» **WHAT YOU NEED TO DO**:
So that the copy matches the original, write out every entry exactly.

» **STORED DATA**:
============

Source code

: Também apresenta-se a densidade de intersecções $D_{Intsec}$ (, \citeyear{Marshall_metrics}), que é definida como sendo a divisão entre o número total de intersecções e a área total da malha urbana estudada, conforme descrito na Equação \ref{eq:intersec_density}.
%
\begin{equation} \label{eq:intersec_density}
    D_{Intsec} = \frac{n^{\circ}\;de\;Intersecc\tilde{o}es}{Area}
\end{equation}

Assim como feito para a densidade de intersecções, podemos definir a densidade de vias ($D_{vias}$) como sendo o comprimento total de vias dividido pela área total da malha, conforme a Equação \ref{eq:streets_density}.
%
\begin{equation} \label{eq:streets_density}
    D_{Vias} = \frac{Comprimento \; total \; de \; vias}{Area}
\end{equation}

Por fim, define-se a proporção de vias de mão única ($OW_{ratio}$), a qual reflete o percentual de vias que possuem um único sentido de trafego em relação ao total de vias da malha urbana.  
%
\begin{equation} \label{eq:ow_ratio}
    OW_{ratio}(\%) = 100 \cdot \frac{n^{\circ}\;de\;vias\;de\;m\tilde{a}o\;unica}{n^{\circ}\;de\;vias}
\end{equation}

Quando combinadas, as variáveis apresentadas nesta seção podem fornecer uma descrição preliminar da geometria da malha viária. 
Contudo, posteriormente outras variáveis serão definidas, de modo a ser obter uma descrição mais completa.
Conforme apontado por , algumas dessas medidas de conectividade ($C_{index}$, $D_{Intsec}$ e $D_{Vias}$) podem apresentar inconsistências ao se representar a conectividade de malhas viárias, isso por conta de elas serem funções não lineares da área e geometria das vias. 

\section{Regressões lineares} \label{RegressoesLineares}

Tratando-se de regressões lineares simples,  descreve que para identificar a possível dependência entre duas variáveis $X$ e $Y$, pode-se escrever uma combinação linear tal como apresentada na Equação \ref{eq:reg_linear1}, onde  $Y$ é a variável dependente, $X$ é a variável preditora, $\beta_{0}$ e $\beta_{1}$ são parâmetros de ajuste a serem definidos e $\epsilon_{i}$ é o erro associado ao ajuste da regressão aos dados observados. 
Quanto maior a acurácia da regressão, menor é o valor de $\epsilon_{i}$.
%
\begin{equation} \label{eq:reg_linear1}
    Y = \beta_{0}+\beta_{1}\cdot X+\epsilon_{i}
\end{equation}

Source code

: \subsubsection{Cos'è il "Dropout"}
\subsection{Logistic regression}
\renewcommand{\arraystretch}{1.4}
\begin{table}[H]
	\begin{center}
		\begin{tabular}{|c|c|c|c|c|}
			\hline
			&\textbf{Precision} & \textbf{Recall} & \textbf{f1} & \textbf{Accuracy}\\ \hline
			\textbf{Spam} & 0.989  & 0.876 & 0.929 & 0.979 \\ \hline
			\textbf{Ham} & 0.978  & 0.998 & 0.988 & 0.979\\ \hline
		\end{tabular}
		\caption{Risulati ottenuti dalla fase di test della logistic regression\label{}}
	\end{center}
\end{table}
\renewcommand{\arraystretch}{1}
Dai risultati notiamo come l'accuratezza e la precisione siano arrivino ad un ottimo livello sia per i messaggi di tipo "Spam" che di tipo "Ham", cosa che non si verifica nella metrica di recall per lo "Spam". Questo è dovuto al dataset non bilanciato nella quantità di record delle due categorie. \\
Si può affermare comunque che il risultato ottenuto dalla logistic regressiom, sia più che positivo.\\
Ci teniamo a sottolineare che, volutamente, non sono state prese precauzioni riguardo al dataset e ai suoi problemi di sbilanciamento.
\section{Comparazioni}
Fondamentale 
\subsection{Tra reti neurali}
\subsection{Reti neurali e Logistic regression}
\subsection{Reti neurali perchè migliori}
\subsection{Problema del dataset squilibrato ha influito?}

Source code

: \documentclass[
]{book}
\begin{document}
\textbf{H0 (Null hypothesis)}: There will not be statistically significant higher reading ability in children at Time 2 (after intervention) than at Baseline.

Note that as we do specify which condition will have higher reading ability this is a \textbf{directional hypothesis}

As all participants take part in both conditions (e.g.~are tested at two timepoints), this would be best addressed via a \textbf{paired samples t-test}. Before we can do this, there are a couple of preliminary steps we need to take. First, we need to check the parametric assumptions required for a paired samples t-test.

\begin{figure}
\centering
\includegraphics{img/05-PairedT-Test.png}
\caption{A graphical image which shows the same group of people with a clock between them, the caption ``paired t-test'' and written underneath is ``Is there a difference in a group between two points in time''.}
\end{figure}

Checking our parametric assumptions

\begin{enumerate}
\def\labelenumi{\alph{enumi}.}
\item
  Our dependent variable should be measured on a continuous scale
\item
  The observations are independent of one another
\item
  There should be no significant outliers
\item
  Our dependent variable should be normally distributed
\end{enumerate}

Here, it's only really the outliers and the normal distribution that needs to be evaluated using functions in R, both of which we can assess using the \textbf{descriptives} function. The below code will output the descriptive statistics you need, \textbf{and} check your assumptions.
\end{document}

============

» **ANSWER BOX**:
Source code

: Também apresenta-se a densidade de intersecções $D_{Intsec}$ (, \citeyear{Marshall_metrics}), que é definida como sendo a divisão entre o número total de intersecções e a área total da malha urbana estudada, conforme descrito na Equação \ref{eq:intersec_density}.
%
\begin{equation} \label{eq:intersec_density}
    D_{Intsec} = \frac{n^{\circ}\;de\;Intersecc\tilde{o}es}{Area}
\end{equation}

Assim como feito para a densidade de intersecções, podemos definir a densidade de vias ($D_{vias}$) como sendo o comprimento total de vias dividido pela área total da malha, conforme a Equação \ref{eq:streets_density}.
%
\begin{equation} \label{eq:streets_density}
    D_{Vias} = \frac{Comprimento \; total \; de \; vias}{Area}
\end{equation}

Por fim, define-se a proporção de vias de mão única ($OW_{ratio}$), a qual reflete o percentual de vias que possuem um único sentido de trafego em relação ao total de vias da malha urbana.  
%
\begin{equation} \label{eq:ow_ratio}
    OW_{ratio}(\%) = 100 \cdot \frac{n^{\circ}\;de\;vias\;de\;m\tilde{a}o\;unica}{n^{\circ}\;de\;vias}
\end{equation}

Quando combinadas, as variáveis apresentadas nesta seção podem fornecer uma descrição preliminar da geometria da malha viária. 
Contudo, posteriormente outras variáveis serão definidas, de modo a ser obter uma descrição mais completa.
Conforme apontado por , algumas dessas medidas de conectividade ($C_{index}$, $D_{Intsec}$ e $D_{Vias}$) podem apresentar inconsistências ao se representar a conectividade de malhas viárias, isso por conta de elas serem funções não lineares da área e geometria das vias. 

\section{Regressões lineares} \label{RegressoesLineares}

Tratando-se de regressões lineares simples,  descreve que para identificar a possível dependência entre duas variáveis $X$ e $Y$, pode-se escrever uma combinação linear tal como apresentada na Equação \ref{eq:reg_linear1}, onde  $Y$ é a variável dependente, $X$ é a variável preditora, $\beta_{0}$ e $\beta_{1}$ são parâmetros de ajuste a serem definidos e $\epsilon_{i}$ é o erro associado ao ajuste da regressão aos dados observados. 
Quanto maior a acurácia da regressão, menor é o valor de $\epsilon_{i}$.
%
\begin{equation} \label{eq:reg_linear1}
    Y = \beta_{0}+\beta_{1}\cdot X+\epsilon_{i}
\end{equation}

Source code

: \subsubsection{Cos'è il "Dropout"}
\subsection{Logistic regression}
\renewcommand{\arraystretch}{1.4}
\begin{table}[H]
	\begin{center}
		\begin{tabular}{|c|c|c|c|c|}
			\hline
			&\textbf{Precision} & \textbf{Recall} & \textbf{f1} & \textbf{Accuracy}\\ \hline
			\textbf{Spam} & 0.989  & 0.876 & 0.929 & 0.979 \\ \hline
			\textbf{Ham} & 0.978  & 0.998 & 0.988 & 0.979\\ \hline
		\end{tabular}
		\caption{Risulati ottenuti dalla fase di test della logistic regression\label{}}
	\end{center}
\end{table}
\renewcommand{\arraystretch}{1}
Dai risultati notiamo come l'accuratezza e la precisione siano arrivino ad un ottimo livello sia per i messaggi di tipo "Spam" che di tipo "Ham", cosa che non si verifica nella metrica di recall per lo "Spam". Questo è dovuto al dataset non bilanciato nella quantità di record delle due categorie. \\
Si può affermare comunque che il risultato ottenuto dalla logistic regressiom, sia più che positivo.\\
Ci teniamo a sottolineare che, volutamente, non sono state prese precauzioni riguardo al dataset e ai suoi problemi di sbilanciamento.
\section{Comparazioni}
Fondamentale 
\subsection{Tra reti neurali}
\subsection{Reti neurali e Logistic regression}
\subsection{Reti neurali perchè migliori}
\subsection{Problema del dataset squilibrato ha influito?}

Source code

: \documentclass[
]{book}
\begin{document}
\textbf{H0 (Null hypothesis)}: There will not be statistically significant higher reading ability in children at Time 2 (after intervention) than at Baseline.

Note that as we do specify which condition will have higher reading ability this is a \textbf{directional hypothesis}

As all participants take part in both conditions (e.g.~are tested at two timepoints), this would be best addressed via a \textbf{paired samples t-test}. Before we can do this, there are a couple of preliminary steps we need to take. First, we need to check the parametric assumptions required for a paired samples t-test.

\begin{figure}
\centering
\includegraphics{img/05-PairedT-Test.png}
\caption{A graphical image which shows the same group of people with a clock between them, the caption ``paired t-test'' and written underneath is ``Is there a difference in a group between two points in time''.}
\end{figure}

Checking our parametric assumptions

\begin{enumerate}
\def\labelenumi{\alph{enumi}.}
\item
  Our dependent variable should be measured on a continuous scale
\item
  The observations are independent of one another
\item
  There should be no significant outliers
\item
  Our dependent variable should be normally distributed
\end{enumerate}

Here, it's only really the outliers and the normal distribution that needs to be evaluated using functions in R, both of which we can assess using the \textbf{descriptives} function. The below code will output the descriptive statistics you need, \textbf{and} check your assumptions.
\end{document}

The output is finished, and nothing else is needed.